**Task directions:** Every line of the material must be restated exactly, though not its pictures.

*** Records supplied

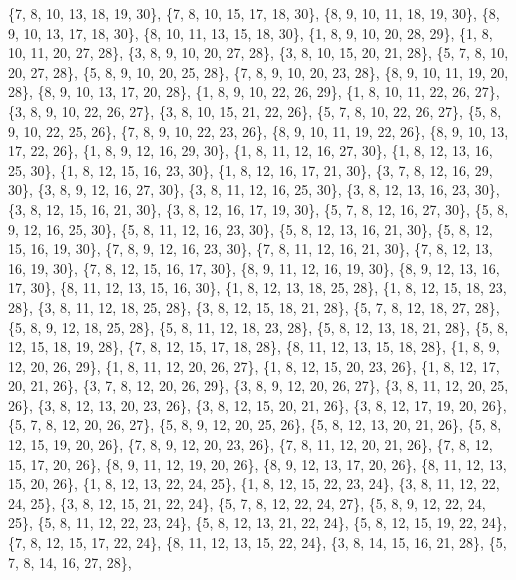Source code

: \documentclass[11pt,a4paper]{article}
\begin{document}
{\{7, 8, 10, 13, 18, 19, 30\}, \{7, 8, 10, 15, 17, 18, 30\}, \{8, 9, 10, 11, 18, 19, 30\}, \{8, 9, 10, 13, 17, 18, 30\}, \{8, 10, 11, 13, 15, 18, 30\},
\{1, 8, 9, 10, 20, 28, 29\}, \{1, 8, 10, 11, 20, 27, 28\}, \{3, 8, 9, 10, 20, 27, 28\}, \{3, 8, 10, 15, 20, 21, 28\}, \{5, 7, 8, 10, 20, 27, 28\},
\{5, 8, 9, 10, 20, 25, 28\}, \{7, 8, 9, 10, 20, 23, 28\}, \{8, 9, 10, 11, 19, 20, 28\}, \{8, 9, 10, 13, 17, 20, 28\}, \{1, 8, 9, 10, 22, 26, 29\},
\{1, 8, 10, 11, 22, 26, 27\}, \{3, 8, 9, 10, 22, 26, 27\}, \{3, 8, 10, 15, 21, 22, 26\}, \{5, 7, 8, 10, 22, 26, 27\}, \{5, 8, 9, 10, 22, 25, 26\},
\{7, 8, 9, 10, 22, 23, 26\}, \{8, 9, 10, 11, 19, 22, 26\}, \{8, 9, 10, 13, 17, 22, 26\}, \{1, 8, 9, 12, 16, 29, 30\}, \{1, 8, 11, 12, 16, 27, 30\},
\{1, 8, 12, 13, 16, 25, 30\}, \{1, 8, 12, 15, 16, 23, 30\}, \{1, 8, 12, 16, 17, 21, 30\}, \{3, 7, 8, 12, 16, 29, 30\}, \{3, 8, 9, 12, 16, 27, 30\},
\{3, 8, 11, 12, 16, 25, 30\}, \{3, 8, 12, 13, 16, 23, 30\}, \{3, 8, 12, 15, 16, 21, 30\}, \{3, 8, 12, 16, 17, 19, 30\}, \{5, 7, 8, 12, 16, 27, 30\},
\{5, 8, 9, 12, 16, 25, 30\}, \{5, 8, 11, 12, 16, 23, 30\}, \{5, 8, 12, 13, 16, 21, 30\}, \{5, 8, 12, 15, 16, 19, 30\}, \{7, 8, 9, 12, 16, 23, 30\},
\{7, 8, 11, 12, 16, 21, 30\}, \{7, 8, 12, 13, 16, 19, 30\}, \{7, 8, 12, 15, 16, 17, 30\}, \{8, 9, 11, 12, 16, 19, 30\}, \{8, 9, 12, 13, 16, 17, 30\},
\{8, 11, 12, 13, 15, 16, 30\}, \{1, 8, 12, 13, 18, 25, 28\}, \{1, 8, 12, 15, 18, 23, 28\}, \{3, 8, 11, 12, 18, 25, 28\}, \{3, 8, 12, 15, 18, 21, 28\},
\{5, 7, 8, 12, 18, 27, 28\}, \{5, 8, 9, 12, 18, 25, 28\}, \{5, 8, 11, 12, 18, 23, 28\}, \{5, 8, 12, 13, 18, 21, 28\}, \{5, 8, 12, 15, 18, 19, 28\},
\{7, 8, 12, 15, 17, 18, 28\}, \{8, 11, 12, 13, 15, 18, 28\}, \{1, 8, 9, 12, 20, 26, 29\}, \{1, 8, 11, 12, 20, 26, 27\}, \{1, 8, 12, 15, 20, 23, 26\},
\{1, 8, 12, 17, 20, 21, 26\}, \{3, 7, 8, 12, 20, 26, 29\}, \{3, 8, 9, 12, 20, 26, 27\}, \{3, 8, 11, 12, 20, 25, 26\}, \{3, 8, 12, 13, 20, 23, 26\},
\{3, 8, 12, 15, 20, 21, 26\}, \{3, 8, 12, 17, 19, 20, 26\}, \{5, 7, 8, 12, 20, 26, 27\}, \{5, 8, 9, 12, 20, 25, 26\}, \{5, 8, 12, 13, 20, 21, 26\},
\{5, 8, 12, 15, 19, 20, 26\}, \{7, 8, 9, 12, 20, 23, 26\}, \{7, 8, 11, 12, 20, 21, 26\}, \{7, 8, 12, 15, 17, 20, 26\}, \{8, 9, 11, 12, 19, 20, 26\},
\{8, 9, 12, 13, 17, 20, 26\}, \{8, 11, 12, 13, 15, 20, 26\}, \{1, 8, 12, 13, 22, 24, 25\}, \{1, 8, 12, 15, 22, 23, 24\}, \{3, 8, 11, 12, 22, 24, 25\},
\{3, 8, 12, 15, 21, 22, 24\}, \{5, 7, 8, 12, 22, 24, 27\}, \{5, 8, 9, 12, 22, 24, 25\}, \{5, 8, 11, 12, 22, 23, 24\}, \{5, 8, 12, 13, 21, 22, 24\},
\{5, 8, 12, 15, 19, 22, 24\}, \{7, 8, 12, 15, 17, 22, 24\}, \{8, 11, 12, 13, 15, 22, 24\}, \{3, 8, 14, 15, 16, 21, 28\}, \{5, 7, 8, 14, 16, 27, 28\},
}
\end{document}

******

**Answer:**
Source code

: \documentclass[11pt,a4paper]{article}
\begin{document}
{\{7, 8, 10, 13, 18, 19, 30\}, \{7, 8, 10, 15, 17, 18, 30\}, \{8, 9, 10, 11, 18, 19, 30\}, \{8, 9, 10, 13, 17, 18, 30\}, \{8, 10, 11, 13, 15, 18, 30\},
\{1, 8, 9, 10, 20, 28, 29\}, \{1, 8, 10, 11, 20, 27, 28\}, \{3, 8, 9, 10, 20, 27, 28\}, \{3, 8, 10, 15, 20, 21, 28\}, \{5, 7, 8, 10, 20, 27, 28\},
\{5, 8, 9, 10, 20, 25, 28\}, \{7, 8, 9, 10, 20, 23, 28\}, \{8, 9, 10, 11, 19, 20, 28\}, \{8, 9, 10, 13, 17, 20, 28\}, \{1, 8, 9, 10, 22, 26, 29\},
\{1, 8, 10, 11, 22, 26, 27\}, \{3, 8, 9, 10, 22, 26, 27\}, \{3, 8, 10, 15, 21, 22, 26\}, \{5, 7, 8, 10, 22, 26, 27\}, \{5, 8, 9, 10, 22, 25, 26\},
\{7, 8, 9, 10, 22, 23, 26\}, \{8, 9, 10, 11, 19, 22, 26\}, \{8, 9, 10, 13, 17, 22, 26\}, \{1, 8, 9, 12, 16, 29, 30\}, \{1, 8, 11, 12, 16, 27, 30\},
\{1, 8, 12, 13, 16, 25, 30\}, \{1, 8, 12, 15, 16, 23, 30\}, \{1, 8, 12, 16, 17, 21, 30\}, \{3, 7, 8, 12, 16, 29, 30\}, \{3, 8, 9, 12, 16, 27, 30\},
\{3, 8, 11, 12, 16, 25, 30\}, \{3, 8, 12, 13, 16, 23, 30\}, \{3, 8, 12, 15, 16, 21, 30\}, \{3, 8, 12, 16, 17, 19, 30\}, \{5, 7, 8, 12, 16, 27, 30\},
\{5, 8, 9, 12, 16, 25, 30\}, \{5, 8, 11, 12, 16, 23, 30\}, \{5, 8, 12, 13, 16, 21, 30\}, \{5, 8, 12, 15, 16, 19, 30\}, \{7, 8, 9, 12, 16, 23, 30\},
\{7, 8, 11, 12, 16, 21, 30\}, \{7, 8, 12, 13, 16, 19, 30\}, \{7, 8, 12, 15, 16, 17, 30\}, \{8, 9, 11, 12, 16, 19, 30\}, \{8, 9, 12, 13, 16, 17, 30\},
\{8, 11, 12, 13, 15, 16, 30\}, \{1, 8, 12, 13, 18, 25, 28\}, \{1, 8, 12, 15, 18, 23, 28\}, \{3, 8, 11, 12, 18, 25, 28\}, \{3, 8, 12, 15, 18, 21, 28\},
\{5, 7, 8, 12, 18, 27, 28\}, \{5, 8, 9, 12, 18, 25, 28\}, \{5, 8, 11, 12, 18, 23, 28\}, \{5, 8, 12, 13, 18, 21, 28\}, \{5, 8, 12, 15, 18, 19, 28\},
\{7, 8, 12, 15, 17, 18, 28\}, \{8, 11, 12, 13, 15, 18, 28\}, \{1, 8, 9, 12, 20, 26, 29\}, \{1, 8, 11, 12, 20, 26, 27\}, \{1, 8, 12, 15, 20, 23, 26\},
\{1, 8, 12, 17, 20, 21, 26\}, \{3, 7, 8, 12, 20, 26, 29\}, \{3, 8, 9, 12, 20, 26, 27\}, \{3, 8, 11, 12, 20, 25, 26\}, \{3, 8, 12, 13, 20, 23, 26\},
\{3, 8, 12, 15, 20, 21, 26\}, \{3, 8, 12, 17, 19, 20, 26\}, \{5, 7, 8, 12, 20, 26, 27\}, \{5, 8, 9, 12, 20, 25, 26\}, \{5, 8, 12, 13, 20, 21, 26\},
\{5, 8, 12, 15, 19, 20, 26\}, \{7, 8, 9, 12, 20, 23, 26\}, \{7, 8, 11, 12, 20, 21, 26\}, \{7, 8, 12, 15, 17, 20, 26\}, \{8, 9, 11, 12, 19, 20, 26\},
\{8, 9, 12, 13, 17, 20, 26\}, \{8, 11, 12, 13, 15, 20, 26\}, \{1, 8, 12, 13, 22, 24, 25\}, \{1, 8, 12, 15, 22, 23, 24\}, \{3, 8, 11, 12, 22, 24, 25\},
\{3, 8, 12, 15, 21, 22, 24\}, \{5, 7, 8, 12, 22, 24, 27\}, \{5, 8, 9, 12, 22, 24, 25\}, \{5, 8, 11, 12, 22, 23, 24\}, \{5, 8, 12, 13, 21, 22, 24\},
\{5, 8, 12, 15, 19, 22, 24\}, \{7, 8, 12, 15, 17, 22, 24\}, \{8, 11, 12, 13, 15, 22, 24\}, \{3, 8, 14, 15, 16, 21, 28\}, \{5, 7, 8, 14, 16, 27, 28\},
}
\end{document}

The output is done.